> [Work order] Only the lines from the line holding "In entity prediction, given" through the final line of the entries below are to be returned, exactly as they stand.

==================================================

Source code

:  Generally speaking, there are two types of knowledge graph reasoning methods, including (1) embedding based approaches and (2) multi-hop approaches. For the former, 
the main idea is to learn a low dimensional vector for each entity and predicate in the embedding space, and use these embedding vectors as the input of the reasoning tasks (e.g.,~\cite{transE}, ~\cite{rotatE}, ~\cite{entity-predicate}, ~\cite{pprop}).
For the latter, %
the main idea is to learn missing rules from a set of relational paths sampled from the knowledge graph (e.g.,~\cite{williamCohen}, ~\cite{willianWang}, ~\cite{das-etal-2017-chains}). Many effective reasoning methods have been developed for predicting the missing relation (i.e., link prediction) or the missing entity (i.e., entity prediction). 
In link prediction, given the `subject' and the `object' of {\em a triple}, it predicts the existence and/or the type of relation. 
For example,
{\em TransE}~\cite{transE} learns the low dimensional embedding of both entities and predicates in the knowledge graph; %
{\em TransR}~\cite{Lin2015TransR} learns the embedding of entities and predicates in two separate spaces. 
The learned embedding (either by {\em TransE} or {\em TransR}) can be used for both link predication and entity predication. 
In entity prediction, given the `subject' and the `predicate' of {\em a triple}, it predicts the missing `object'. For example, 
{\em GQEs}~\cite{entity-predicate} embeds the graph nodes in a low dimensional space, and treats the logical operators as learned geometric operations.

==================================================

> [Solution]
In entity prediction, given the `subject' and the `predicate' of {\em a triple}, it predicts the missing `object'. For example, 
{\em GQEs}~\cite{entity-predicate} embeds the graph nodes in a low dimensional space, and treats the logical operators as learned geometric operations.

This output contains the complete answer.